Genus of crustaceans

Sinocorophium is a genus of amphipod crustaceans.

==Description==
Sinocorophium individuals are generally found in the intertidal zone, burrowing in mud in marine to brackish waters. As of 2012, Sinocorophium consists of 10 species with most of them being reported to live in the Far East including China, Japan, Korea and Vietnam, in endemic to temperate and sub-tropical shallows. Sinocorophium alienese is the only exception, as according to reports, the species occurs in the delta of San Francisco Bay and areas of the northeast Pacific Ocean. Sinocorophium alienese came to the northeast Pacific region through widespread ballast water traffic during Vietnam War.

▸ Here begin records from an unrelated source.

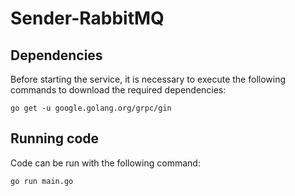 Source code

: # Sender-RabbitMQ



## Dependencies

Before starting the service, it is necessary to execute the following commands
to download the required dependencies:

```
go get -u google.golang.org/grpc/gin
```

## Running code

Code can be run with the following command:

```
go run main.go
``` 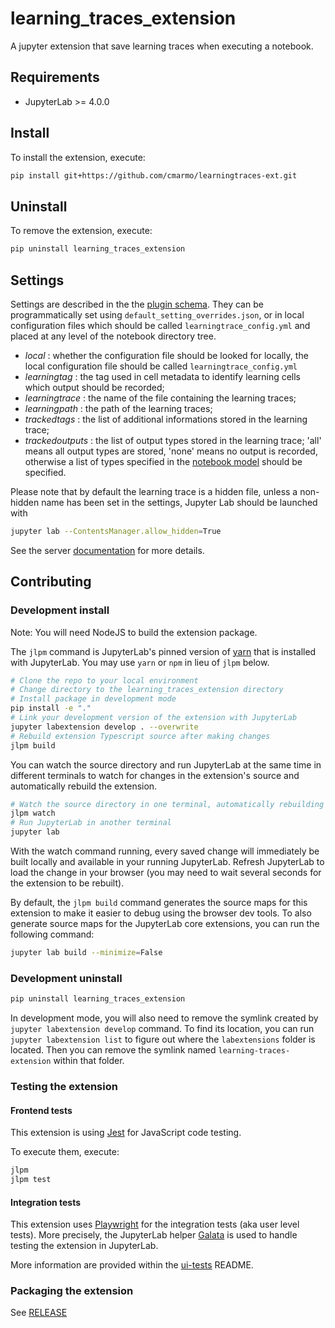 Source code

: # learning_traces_extension

A jupyter extension that save learning traces when executing a notebook.

## Requirements

- JupyterLab >= 4.0.0

## Install

To install the extension, execute:

```bash
pip install git+https://github.com/cmarmo/learningtraces-ext.git
```

<!--pip install learning_traces_extension-->

## Uninstall

To remove the extension, execute:

```bash
pip uninstall learning_traces_extension
```

## Settings

Settings are described in the the [plugin schema](schema/plugin.json).
They can be programmatically set using `default_setting_overrides.json`,
or in local configuration files which should be called `learningtrace_config.yml`
and placed at any level of the notebook directory tree.

- _local_ : whether the configuration file should be looked for locally,
  the local configuration file should be called `learningtrace_config.yml`
- _learningtag_ : the tag used in cell metadata to identify learning cells
  which output should be recorded;
- _learningtrace_ : the name of the file containing the learning traces;
- _learningpath_ : the path of the learning traces;
- _trackedtags_ : the list of additional informations stored in the learning trace;
- _trackedoutputs_ : the list of output types stored in the learning trace;
  'all' means all output types are stored, 'none' means no output is recorded,
  otherwise a list of types specified in the [notebook model](https://nbformat.readthedocs.io/en/latest/format_description.html#code-cell-outputs) should be specified.

Please note that by default the learning trace is a hidden file, unless a non-hidden
name has been set in the settings, Jupyter Lab should be launched with

```bash
jupyter lab --ContentsManager.allow_hidden=True
```

See the server [documentation](https://jupyterlab.readthedocs.io/en/stable/user/files.html#displaying-hidden-files) for more details.

## Contributing

### Development install

Note: You will need NodeJS to build the extension package.

The `jlpm` command is JupyterLab's pinned version of
[yarn](https://yarnpkg.com/) that is installed with JupyterLab. You may use
`yarn` or `npm` in lieu of `jlpm` below.

```bash
# Clone the repo to your local environment
# Change directory to the learning_traces_extension directory
# Install package in development mode
pip install -e "."
# Link your development version of the extension with JupyterLab
jupyter labextension develop . --overwrite
# Rebuild extension Typescript source after making changes
jlpm build
```

You can watch the source directory and run JupyterLab at the same time in different terminals to watch for changes in the extension's source and automatically rebuild the extension.

```bash
# Watch the source directory in one terminal, automatically rebuilding when needed
jlpm watch
# Run JupyterLab in another terminal
jupyter lab
```

With the watch command running, every saved change will immediately be built locally and available in your running JupyterLab. Refresh JupyterLab to load the change in your browser (you may need to wait several seconds for the extension to be rebuilt).

By default, the `jlpm build` command generates the source maps for this extension to make it easier to debug using the browser dev tools. To also generate source maps for the JupyterLab core extensions, you can run the following command:

```bash
jupyter lab build --minimize=False
```

### Development uninstall

```bash
pip uninstall learning_traces_extension
```

In development mode, you will also need to remove the symlink created by `jupyter labextension develop`
command. To find its location, you can run `jupyter labextension list` to figure out where the `labextensions`
folder is located. Then you can remove the symlink named `learning-traces-extension` within that folder.

### Testing the extension

#### Frontend tests

This extension is using [Jest](https://jestjs.io/) for JavaScript code testing.

To execute them, execute:

```sh
jlpm
jlpm test
```

#### Integration tests

This extension uses [Playwright](https://playwright.dev/docs/intro) for the integration tests (aka user level tests).
More precisely, the JupyterLab helper [Galata](https://github.com/jupyterlab/jupyterlab/tree/master/galata) is used to handle testing the extension in JupyterLab.

More information are provided within the [ui-tests](./ui-tests/README.md) README.

### Packaging the extension

See [RELEASE](RELEASE.md)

Morphologically, the genus Sinocorophium, is characterized by having a rounded posterior and ventral corner of the third epimeron, a body part which connects basal joint to each appendage. The characterization include, the separated urosomites, an abdominal segment in Crustaceans and laterally inserted first posterior appendage .

==Species==
Sinocorophium contains 10 species:

- Sinocorophium alienense (Chapman, 1988)
- Sinocorophium hangangense Kim, 2012
- Sinocorophium heteroceratum Yu, 1938)
- Sinocorophium homoceratum (Yu, 1938)
- Sinocorophium intermedium (Ngoc, 1965)
- Sinocorophium japonicum (Hirayama, 1984)
- Sinocorophium lamellatum (Hirayama, 1984)
- Sinocorophium minutum (Ngoc, 1965)
- Sinocorophium monospinum (Shen, 1955)
- Sinocorophium sinensis (Zhang, 1974)
- Sinocorophium triangulopedarum (Hirayama, 1986)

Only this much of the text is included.